Secretos, por Omar Pineda
Twitter: @omapin
Llegué del trabajo a casa, a eso de las dos y once, preparé una ensalada porque el excesivo calor no me permitía comer un almuerzo de los míos y aproveché algunos minutos sobrantes para echar una siesta. Pero la alarma del móvil no sonó, de modo que desperté veintitrés minutos más tarde. Habíamos quedado en vernos a las tres, ya que –me lo dijo en una extraña atmósfera de misterio y congoja– era crucial lo que tenía que confesarme. Prescindí de la ducha y me vestí con lo primero que hallé en el armario. Bajé las escaleras, salí, compré un ramo de rosas rojas y ya en el metro le envié un mensaje pero no contestó.
En el trayecto me dio entonces por elucubrar cuán importante era lo que debía decirme que no lo adelantó por teléfono. Pensé de inmediato en Roger, el abogado de la oficina donde trabaja. ¿O será que se cansó de mi amor obsesivo o que se topó con Lina en una reunión y ella le describió algunas de mis manías? ¿O la despidieron o estará embarazada de Roger y este no quiere escándalos porque está casado?

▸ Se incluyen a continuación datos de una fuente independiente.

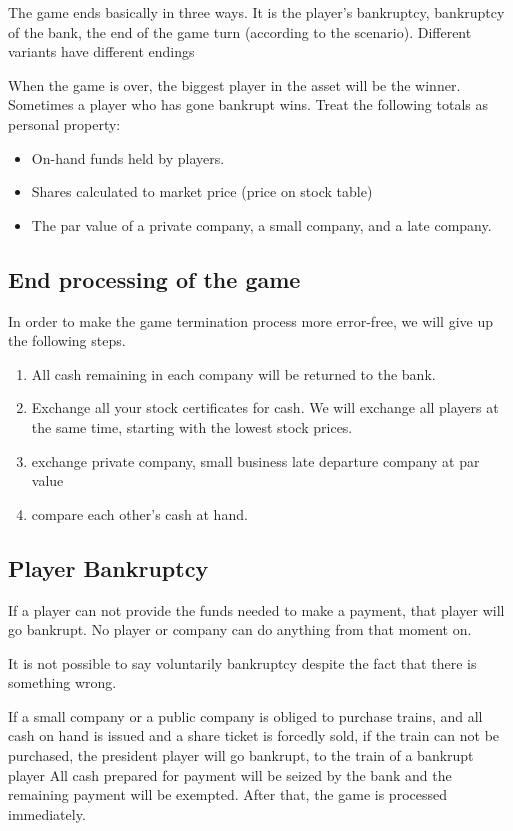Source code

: \documentclass{article}
\begin{document}
\begin{CJK}{UTF8}{min}
The game ends basically in three ways. It is the player's bankruptcy,
bankruptcy of the bank, the end of the game turn (according to the
scenario). Different variants have different endings

When the game is over, the biggest player in the asset will be the
winner. Sometimes a player who has gone bankrupt wins. Treat the
following totals as personal property:

\begin{itemize}
\item On-hand funds held by players.
\item Shares calculated to market price (price on stock table)
\item The par value of a private company, a small company, and a late company.
\end{itemize}

\subsection{End processing of the game}

In order to make the game termination process more error-free, we will
give up the following steps.

\begin{enumerate}
\item All cash remaining in each company will be returned to the bank.
\item Exchange all your stock certificates for cash. We will exchange
  all players at the same time, starting with the lowest stock prices.
\item exchange private company, small business late departure company
  at par value
\item compare each other's cash at hand.
\end{enumerate}

\subsection{Player Bankruptcy}

If a player can not provide the funds needed to make a payment, that
player will go bankrupt. No player or company can do anything from
that moment on.

It is not possible to say voluntarily bankruptcy despite the fact that
there is something wrong.

If a small company or a public company is obliged to purchase trains,
and all cash on hand is issued and a share ticket is forcedly sold, if
the train can not be purchased, the president player will go bankrupt,
to the train of a bankrupt player All cash prepared for payment will
be seized by the bank and the remaining payment will be
exempted. After that, the game is processed immediately.


\end{CJK}
\end{document}
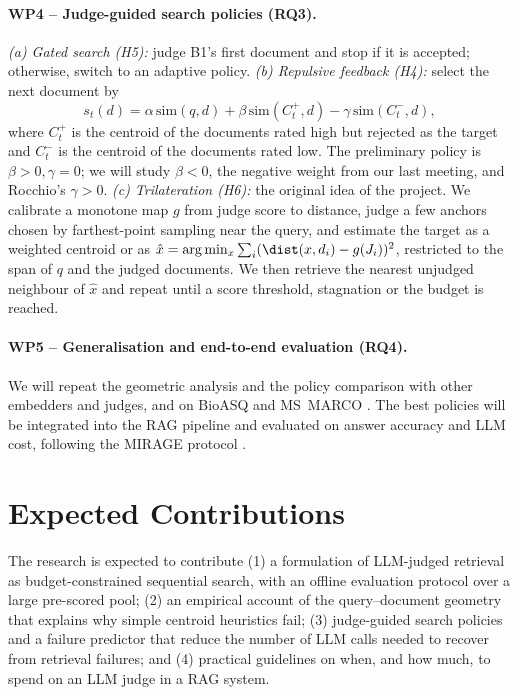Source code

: \paragraph{WP4 -- Judge-guided search policies (RQ3).}
\emph{(a) Gated search (H5):} judge B1's first document and stop if it is accepted; otherwise, switch to an adaptive policy. \emph{(b) Repulsive feedback (H4):} select the next document by
\begin{equation}
  s_t(d)=\alpha\,\mathrm{sim}(q,d)+\beta\,\mathrm{sim}(C_t^{+},d)-\gamma\,\mathrm{sim}(C_t^{-},d),
\end{equation}
where $C_t^{+}$ is the centroid of the documents rated high but rejected as the target and $C_t^{-}$ is the centroid of the documents rated low. The preliminary policy is $\beta>0,\gamma=0$; we will study $\beta<0$, the negative weight from our last meeting, and Rocchio's $\gamma>0$. \emph{(c) Trilateration (H6):} the original idea of the project. We calibrate a monotone map $g$ from judge score to distance, judge a few anchors chosen by farthest-point sampling near the query, and estimate the target as a weighted centroid or as $\hat x=\arg\min_{x}\sum_i(\dist(x,d_i)-g(J_i))^2$, restricted to the span of $q$ and the judged documents. We then retrieve the nearest unjudged neighbour of $\hat x$ and repeat until a score threshold, stagnation or the budget is reached.

\paragraph{WP5 -- Generalisation and end-to-end evaluation (RQ4).}
We will repeat the geometric analysis and the policy comparison with other embedders \citep{jin2023medcpt} and judges, and on BioASQ \citep{tsatsaronis2015bioasq} and MS~MARCO \citep{nguyen2016msmarco}. The best policies will be integrated into the RAG pipeline and evaluated on answer accuracy and LLM cost, following the MIRAGE protocol \citep{xiong2024medrag}.

\section{Expected Contributions}

The research is expected to contribute (1) a formulation of LLM-judged retrieval as budget-constrained sequential search, with an offline evaluation protocol over a large pre-scored pool; (2) an empirical account of the query--document geometry that explains why simple centroid heuristics fail; (3) judge-guided search policies and a failure predictor that reduce the number of LLM calls needed to recover from retrieval failures; and (4) practical guidelines on when, and how much, to spend on an LLM judge in a RAG system.


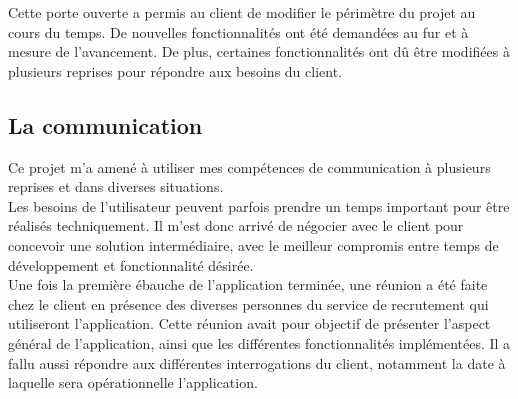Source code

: Cette porte ouverte a permis au client de modifier le périmètre du projet au cours du temps.
De nouvelles fonctionnalités ont été demandées au fur et à mesure de l'avancement.
De plus, certaines fonctionnalités ont dû être modifiées à plusieurs reprises pour répondre aux besoins du client.


\subsection{La communication}

Ce projet m'a amené à utiliser mes compétences de communication à plusieurs reprises et dans diverses situations.
\\

Les besoins de l'utilisateur peuvent parfois prendre un temps important pour être réalisés techniquement.
Il m'est donc arrivé de négocier avec le client pour concevoir une solution intermédiaire, avec le meilleur compromis entre temps de développement et fonctionnalité désirée.
\\

Une fois la première ébauche de l'application terminée, une réunion a été faite chez le client en présence des diverses personnes du service de recrutement qui utiliseront l'application.
Cette réunion avait pour objectif de présenter l'aspect général de l'application, ainsi que les différentes fonctionnalités implémentées.
Il a fallu aussi répondre aux différentes interrogations du client, notamment la date à laquelle sera opérationnelle l'application.
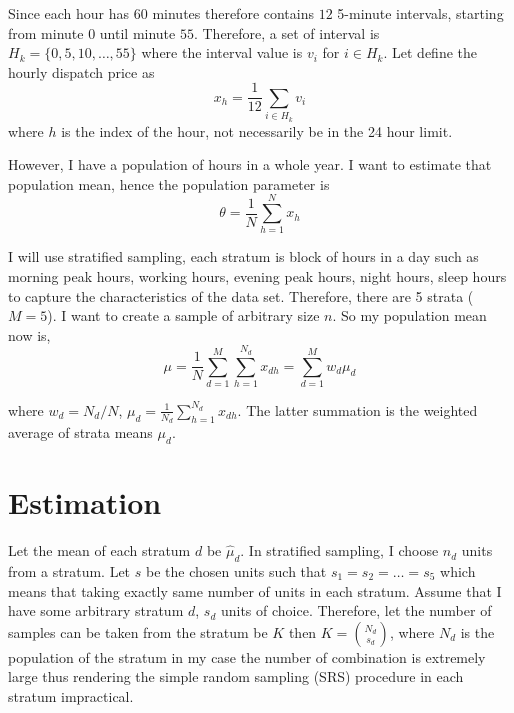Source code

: \documentclass[11pt, a4paper]{article}
\begin{document}
Since each hour has $60$ minutes therefore contains $12$ 5-minute intervals, starting from minute $0$ until minute $55$. Therefore, a 
set of interval is $H_k=\{0,5,10,\ldots,55\}$ where the interval value is $v_i$ for $i\in H_k$. Let define the hourly dispatch price as
\begin{equation}
    x_h=\frac{1}{12}\sum_{i\in H_k}v_i
\end{equation}
where $h$ is the index of the hour, not necessarily be in the 24 hour limit.

However, I have a population of hours in a whole year. I want to estimate that population mean, hence the population parameter is 
\begin{equation}
    \theta = \frac1N\sum_{h=1}^{N}x_h
\end{equation}

I will use stratified sampling, each stratum is block of hours in a day such as morning peak hours, working hours, evening 
peak hours, night hours, sleep hours to capture the characteristics of the data set. Therefore, there are 5 strata ($M=5$). I want to create a sample 
of arbitrary size $n$. So my population mean now is,
\begin{equation}
    \mu=\frac1N\sum_{d=1}^{M}\sum_{h=1}^{N_d}x_{dh}=\sum_{d=1}^{M}w_d\mu_d
\end{equation}

where $w_d=N_d/N$, $\mu_d=\frac{1}{N_d}\sum_{h=1}^{N_d}x_{dh}$. The latter summation is the weighted average of strata means $\mu_d$.

\section*{Estimation}
Let the mean of each stratum $d$ be $\hat{\mu}_d$. In stratified sampling, I choose $n_d$ units from a stratum. Let $s$ be the chosen units such that $s_1=s_2=\ldots=s_5$ which means that taking exactly same number of 
units in each stratum. Assume that I have some arbitrary stratum $d$, $s_d$ units of choice. Therefore, let the number of samples can be taken from the stratum be $K$ then $K=\binom{N_d}{s_d}$, where $N_d$ is the 
population of the stratum in my case the number of combination is extremely large thus rendering the simple random sampling (SRS) procedure in each stratum impractical. 
\end{document}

Cuando al fin llegué a la estación, salí disparado como una bala, subí los escalones de tres en tres y me dirigí casi sin aliento a su edificio y entonces la veo sentada en la cornisa de su ventana.
El número de vecinos que se amontonaban aumentaba cada vez más mientras un oficial de la Policía trataba de calmarla hablándole desde un megáfono, al tiempo que los otros agentes intentaban sin éxito despejar de curiosos el sitio, en espera de la malla protectora de los bomberos. Escuché que una señora contó los pisos y exclamó «¡ay, Dios! está en la planta diez». La miré por encima del hombro, no con desaprobación a su morbo sino para corregirle: «Once, señora, piso once».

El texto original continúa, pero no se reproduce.